Seit Kriegsende kümmert sich die Dorfgemeinschaft um das Grab, allen voran der Soldaten- und Kriegerverein, der derzeit 170 Mitglieder hat. Alle zehn Jahre wurde das Birkenkreuz erneuert. Erst vor zwei Jahren erhielt die Ruhestätte auf Initiative des damaligen Pfarrers Georg Polster eine Generalüberholung, die der Süddeutschen Zeitung zufolge 2 000 Euro kostete.

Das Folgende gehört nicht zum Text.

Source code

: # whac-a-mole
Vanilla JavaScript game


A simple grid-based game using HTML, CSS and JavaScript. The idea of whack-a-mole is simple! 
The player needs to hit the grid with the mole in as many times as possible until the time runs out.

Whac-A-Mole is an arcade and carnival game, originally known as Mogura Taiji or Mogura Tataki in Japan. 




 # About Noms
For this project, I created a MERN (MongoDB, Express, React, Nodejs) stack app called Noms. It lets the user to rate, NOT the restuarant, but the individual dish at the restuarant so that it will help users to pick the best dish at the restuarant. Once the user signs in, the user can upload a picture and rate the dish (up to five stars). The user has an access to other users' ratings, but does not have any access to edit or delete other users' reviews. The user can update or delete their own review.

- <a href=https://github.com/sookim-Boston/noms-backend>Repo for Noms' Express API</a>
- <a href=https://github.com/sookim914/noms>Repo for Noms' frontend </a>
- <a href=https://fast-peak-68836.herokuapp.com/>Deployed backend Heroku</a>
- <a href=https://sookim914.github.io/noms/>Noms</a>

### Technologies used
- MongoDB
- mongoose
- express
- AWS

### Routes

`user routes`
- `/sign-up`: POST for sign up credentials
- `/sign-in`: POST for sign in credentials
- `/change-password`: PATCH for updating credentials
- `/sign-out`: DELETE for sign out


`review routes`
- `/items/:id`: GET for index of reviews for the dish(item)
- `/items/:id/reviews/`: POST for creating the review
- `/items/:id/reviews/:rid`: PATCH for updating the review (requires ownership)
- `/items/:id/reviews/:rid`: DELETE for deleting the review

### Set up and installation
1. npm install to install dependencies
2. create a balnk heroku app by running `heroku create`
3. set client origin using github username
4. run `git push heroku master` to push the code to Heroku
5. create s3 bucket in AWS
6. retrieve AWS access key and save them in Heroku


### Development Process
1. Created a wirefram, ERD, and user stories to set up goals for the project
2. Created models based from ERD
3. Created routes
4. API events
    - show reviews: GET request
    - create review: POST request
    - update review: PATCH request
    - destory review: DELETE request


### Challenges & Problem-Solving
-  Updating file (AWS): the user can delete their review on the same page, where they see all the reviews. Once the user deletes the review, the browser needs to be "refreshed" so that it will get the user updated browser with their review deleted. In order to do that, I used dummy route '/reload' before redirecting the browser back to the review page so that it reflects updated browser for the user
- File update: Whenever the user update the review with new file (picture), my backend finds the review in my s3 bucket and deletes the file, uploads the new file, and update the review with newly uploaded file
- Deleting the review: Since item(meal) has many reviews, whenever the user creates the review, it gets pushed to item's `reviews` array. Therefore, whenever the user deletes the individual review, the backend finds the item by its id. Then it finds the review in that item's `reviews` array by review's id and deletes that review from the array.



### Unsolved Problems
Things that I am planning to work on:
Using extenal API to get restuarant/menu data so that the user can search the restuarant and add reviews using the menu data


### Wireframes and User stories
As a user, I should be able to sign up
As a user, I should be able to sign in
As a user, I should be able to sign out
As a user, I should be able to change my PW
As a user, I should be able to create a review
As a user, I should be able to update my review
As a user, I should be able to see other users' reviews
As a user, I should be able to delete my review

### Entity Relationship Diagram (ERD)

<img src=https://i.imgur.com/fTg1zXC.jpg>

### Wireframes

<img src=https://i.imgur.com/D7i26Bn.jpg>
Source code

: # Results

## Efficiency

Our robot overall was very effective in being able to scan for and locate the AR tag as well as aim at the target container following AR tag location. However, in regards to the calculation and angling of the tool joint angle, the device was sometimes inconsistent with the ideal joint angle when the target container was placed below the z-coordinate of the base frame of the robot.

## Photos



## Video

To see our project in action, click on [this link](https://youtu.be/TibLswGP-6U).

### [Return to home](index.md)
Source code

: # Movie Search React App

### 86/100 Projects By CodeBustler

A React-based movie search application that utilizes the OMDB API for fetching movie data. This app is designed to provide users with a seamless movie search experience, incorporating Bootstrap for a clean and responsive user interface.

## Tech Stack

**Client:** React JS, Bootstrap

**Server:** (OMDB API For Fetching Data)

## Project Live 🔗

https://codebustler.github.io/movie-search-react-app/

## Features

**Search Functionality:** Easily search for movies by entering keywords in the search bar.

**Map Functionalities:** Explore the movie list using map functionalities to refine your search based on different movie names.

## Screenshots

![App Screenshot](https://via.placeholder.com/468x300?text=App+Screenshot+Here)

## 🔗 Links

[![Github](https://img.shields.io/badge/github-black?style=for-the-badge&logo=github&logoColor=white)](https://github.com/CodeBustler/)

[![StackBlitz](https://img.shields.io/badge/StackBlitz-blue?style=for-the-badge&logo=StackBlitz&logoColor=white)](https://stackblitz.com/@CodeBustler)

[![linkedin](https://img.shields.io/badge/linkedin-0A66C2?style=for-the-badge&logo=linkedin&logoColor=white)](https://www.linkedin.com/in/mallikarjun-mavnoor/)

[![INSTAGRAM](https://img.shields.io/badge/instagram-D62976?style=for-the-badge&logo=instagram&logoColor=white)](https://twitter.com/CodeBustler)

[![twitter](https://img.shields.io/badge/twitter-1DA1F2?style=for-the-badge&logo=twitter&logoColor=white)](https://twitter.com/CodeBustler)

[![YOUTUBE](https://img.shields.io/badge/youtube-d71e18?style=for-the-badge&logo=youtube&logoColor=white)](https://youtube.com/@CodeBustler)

Bereits 2008 war der pensionierte Hauptschullehrer Alfred Schermann aus Fürth während einer Wanderung auf das Grab aufmerksam geworden. Dem damaligen Pfarrer und dem Soldaten- und Kriegerverein hatte er empört Briefe geschrieben. Bis vor wenigen Monaten blieb es jedoch ruhig im Dorf. Als die Pfarrerin Barbara Meister-Hechtel 2014 ihre neue Stelle in Offenhausen antrat und das SS-Grab entdeckte, versuchte sie, die Dorfbewohner davon zu überzeugen, das Grab zu verändern. Doch erst ein Machtwort des Regionalbischofs bewegte den Bürgermeister und den Kirchenvorstand dazu. Die Sigrunen wurden abgeschliffen, die Stahlhelme entfernt.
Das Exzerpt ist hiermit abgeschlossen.